Survivre. Survivre à l’intolérable, à l’inconcevable. Survivre à la douleur sans fin, à la destruction de soi, à l’humiliation suprême. Survivre malgré le froid dans le corps, ce froid de la mort. L’instinct de survie qui surgie, cette force extraordinaire qui nous envahie d’un coup, lorsque nous sommes à notre plus bas. Les larmes qui cessent de tomber, le dos qui se redresse, la tête qui se soulève. Décider consciemment d’oublier. Refuser d’inclure ce moment dans sa vie. Se promettre que plus jamais cela ne se reproduise. Plus jamais! Ne pas tomber, surtout pas à cause de lui! Seule justice possible… ne pas tomber. Se promettre de tout faire pour réussir sa vie, se promettre de tout balayer ce passé, se jurer d’être forte et de ne plus pleurer… ne plus pleurer.

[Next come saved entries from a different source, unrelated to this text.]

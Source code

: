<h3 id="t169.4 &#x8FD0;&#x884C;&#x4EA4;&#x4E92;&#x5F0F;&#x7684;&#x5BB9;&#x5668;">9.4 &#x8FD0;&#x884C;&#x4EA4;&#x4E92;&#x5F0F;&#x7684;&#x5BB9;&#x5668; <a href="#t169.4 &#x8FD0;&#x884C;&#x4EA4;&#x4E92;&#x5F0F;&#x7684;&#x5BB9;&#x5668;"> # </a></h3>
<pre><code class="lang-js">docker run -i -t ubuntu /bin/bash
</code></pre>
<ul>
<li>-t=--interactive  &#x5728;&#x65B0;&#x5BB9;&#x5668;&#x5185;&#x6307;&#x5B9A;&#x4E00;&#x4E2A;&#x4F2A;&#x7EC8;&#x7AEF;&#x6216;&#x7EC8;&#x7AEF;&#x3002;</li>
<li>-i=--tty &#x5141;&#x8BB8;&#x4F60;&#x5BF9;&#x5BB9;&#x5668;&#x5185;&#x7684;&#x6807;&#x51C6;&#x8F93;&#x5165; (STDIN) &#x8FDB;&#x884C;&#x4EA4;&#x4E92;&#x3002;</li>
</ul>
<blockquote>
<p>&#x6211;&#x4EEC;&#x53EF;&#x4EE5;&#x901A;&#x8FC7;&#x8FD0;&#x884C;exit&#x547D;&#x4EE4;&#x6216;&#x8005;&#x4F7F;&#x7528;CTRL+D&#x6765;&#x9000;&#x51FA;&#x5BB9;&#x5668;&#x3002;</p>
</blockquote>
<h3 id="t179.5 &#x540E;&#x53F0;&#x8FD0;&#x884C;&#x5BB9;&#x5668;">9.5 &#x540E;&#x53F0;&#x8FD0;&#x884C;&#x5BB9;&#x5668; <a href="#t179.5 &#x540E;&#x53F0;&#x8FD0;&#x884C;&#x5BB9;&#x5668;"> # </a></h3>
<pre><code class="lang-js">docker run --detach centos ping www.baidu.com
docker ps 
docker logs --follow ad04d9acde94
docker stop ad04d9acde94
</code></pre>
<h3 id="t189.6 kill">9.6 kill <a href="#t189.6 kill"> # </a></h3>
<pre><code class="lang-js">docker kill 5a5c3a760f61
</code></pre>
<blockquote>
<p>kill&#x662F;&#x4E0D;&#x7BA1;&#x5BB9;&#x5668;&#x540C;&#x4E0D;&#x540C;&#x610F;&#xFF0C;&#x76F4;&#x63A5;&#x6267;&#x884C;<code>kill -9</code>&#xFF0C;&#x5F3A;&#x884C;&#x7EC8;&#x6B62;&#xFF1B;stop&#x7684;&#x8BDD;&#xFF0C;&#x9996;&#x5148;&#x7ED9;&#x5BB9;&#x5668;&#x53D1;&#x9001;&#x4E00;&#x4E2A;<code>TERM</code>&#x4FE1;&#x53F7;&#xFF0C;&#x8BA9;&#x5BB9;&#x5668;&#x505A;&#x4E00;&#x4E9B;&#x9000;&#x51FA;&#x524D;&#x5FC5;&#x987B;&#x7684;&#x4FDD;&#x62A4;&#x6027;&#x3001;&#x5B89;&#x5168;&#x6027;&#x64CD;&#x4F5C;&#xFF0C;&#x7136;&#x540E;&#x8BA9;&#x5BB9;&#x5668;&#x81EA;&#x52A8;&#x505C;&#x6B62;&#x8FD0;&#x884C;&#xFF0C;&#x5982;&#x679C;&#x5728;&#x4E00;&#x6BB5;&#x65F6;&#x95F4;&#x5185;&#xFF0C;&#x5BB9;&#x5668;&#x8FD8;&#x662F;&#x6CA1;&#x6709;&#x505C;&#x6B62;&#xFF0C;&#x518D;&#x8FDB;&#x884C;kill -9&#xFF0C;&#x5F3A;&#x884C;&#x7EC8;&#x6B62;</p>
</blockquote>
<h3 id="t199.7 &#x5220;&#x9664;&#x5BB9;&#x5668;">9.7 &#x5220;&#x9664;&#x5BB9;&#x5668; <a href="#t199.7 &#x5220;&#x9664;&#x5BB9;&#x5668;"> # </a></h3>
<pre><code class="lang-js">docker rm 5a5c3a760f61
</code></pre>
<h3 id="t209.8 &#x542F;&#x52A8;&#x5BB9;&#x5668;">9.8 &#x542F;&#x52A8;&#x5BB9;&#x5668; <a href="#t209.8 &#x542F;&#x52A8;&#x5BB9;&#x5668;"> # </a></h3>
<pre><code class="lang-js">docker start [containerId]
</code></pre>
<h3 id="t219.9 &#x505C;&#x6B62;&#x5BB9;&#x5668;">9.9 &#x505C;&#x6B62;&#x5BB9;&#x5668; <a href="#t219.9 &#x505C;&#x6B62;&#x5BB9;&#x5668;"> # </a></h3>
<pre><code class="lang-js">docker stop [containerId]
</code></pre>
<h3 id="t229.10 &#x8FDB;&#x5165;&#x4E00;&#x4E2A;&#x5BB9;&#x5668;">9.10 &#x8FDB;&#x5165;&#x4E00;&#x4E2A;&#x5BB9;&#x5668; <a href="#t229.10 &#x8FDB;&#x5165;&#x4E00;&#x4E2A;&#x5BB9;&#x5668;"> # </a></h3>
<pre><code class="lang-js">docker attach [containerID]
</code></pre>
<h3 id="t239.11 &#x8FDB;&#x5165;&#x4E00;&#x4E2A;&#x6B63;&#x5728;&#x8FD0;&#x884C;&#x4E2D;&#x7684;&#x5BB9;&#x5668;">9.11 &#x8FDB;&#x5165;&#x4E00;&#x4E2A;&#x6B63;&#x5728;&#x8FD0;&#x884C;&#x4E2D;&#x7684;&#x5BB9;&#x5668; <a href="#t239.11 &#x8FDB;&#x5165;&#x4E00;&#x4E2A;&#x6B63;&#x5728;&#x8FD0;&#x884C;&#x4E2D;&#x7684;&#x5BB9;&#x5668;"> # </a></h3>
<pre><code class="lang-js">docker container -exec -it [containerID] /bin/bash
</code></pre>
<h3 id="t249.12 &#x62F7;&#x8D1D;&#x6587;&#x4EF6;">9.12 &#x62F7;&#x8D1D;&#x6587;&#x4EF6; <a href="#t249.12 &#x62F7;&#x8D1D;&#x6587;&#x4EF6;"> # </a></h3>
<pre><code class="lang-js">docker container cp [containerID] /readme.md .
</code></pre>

Faire comme si ce n’était jamais arrivé. Chasser les images lorsqu’elles surgissent. Lutter contre une partie de soi qui est brisée. Refuser cette brisure. Refuser cette cassure. La seule façon de ne pas le laisser gagner. La seule façon de crier à l’injustice. Le silence qui hurle la vérité.

Ne plus être la même. Avancer différemment. Vouloir être quelqu’un d’autre. Chercher le bonheur. Ne plus trop savoir comment. Le chercher quand même. Le chercher à l’extérieur de soi. Ne plus vouloir regarder à l’intérieur. Cet intérieur qui tue. Cet intérieur que je ne voulais plus.

Se nourrir de lecture, d’apprentissage, d’objectifs pour le futur et de phrases positives pour traverser le passage. Vivre dans un monde parallèle, ne pas trop s’affirmer, ne pas voir ce qui fait mal, accepter. Fermer les yeux sur les blessures, sur l’inacceptable, pour ne pas dévier de la route, ne pas perdre de vue l’objectif tant attendu.

S’étourdir pour moins souffrir. Un peu trop souvent. Tout le temps. Ne plus pouvoir faire autrement. Lutter contre cette anxiété qui fait partie de soi. Se sentir responsable d’être incapable de la chasser. Trouver des moyens, tant bien que mal, pour calmer ces moments de panique, ce sentiment de n’être rien, d’être vide, d’être pathétique. Ne pas être en mesure de s’aimer, de retrouver cette confiance jadis présente. L’attendre, en vain.

Contrôler ses émotions. Ne pas vouloir les ressentir. Ne pas les montrer. Avoir l’habitude de les cacher. Cette douleur qu’on a mis tant de mal à refouler. Ravaler ses larmes, toujours. Ne pas révéler sa faiblesse. Pour se protéger. Pour continuer d’être forte. Pour ne pas tomber. Être fidèle à sa promesse. Ne pas écouter sa colère. Ne pas entendre sa tristesse. Faire semblant qu’on n’a pas peur. Faire semblant, tellement.

Garder l’objectif en tête. Toujours chercher à l’extérieur de soi ce qui guérira. Avoir des victoires, sourire de nouveau, s’aimer un peu, dans un regard de tendresse, qui nous fait peur sans le vouloir. La méfiance qui nous suit, malheureusement. Qui prend du temps à s’évanouir. Une lutte sans fin.

Effacer le passé, enfin. Avoir réussi à mettre un mur. Atteindre l’objectif après tout ce temps. Regarder le ciel et être cent fois reconnaissante. Avoir l’impression de ne pas mériter tout cela. Se considérer la plus chanceuse du monde. Aimer sa vie, finalement. Ne pas regarder derrière. Ce passé qui nous lève le cœur. Se dire qu’un jour, peut-être, on s’occupera de ça, quand sonnera l’heure. Pas maintenant. Profiter du bonheur. Cette merveilleuse douceur.

Et un jour, décider consciemment de se souvenir. Briser le mur, subir le choc, tomber dans le gouffre, souffrir à nouveau. Et vouloir guérir. Réparer, enfin, son intérieur. Laisser jaillir les émotions si longtemps maîtrisées. Pour ne plus avoir à survivre. Pour pouvoir, enfin, vivre.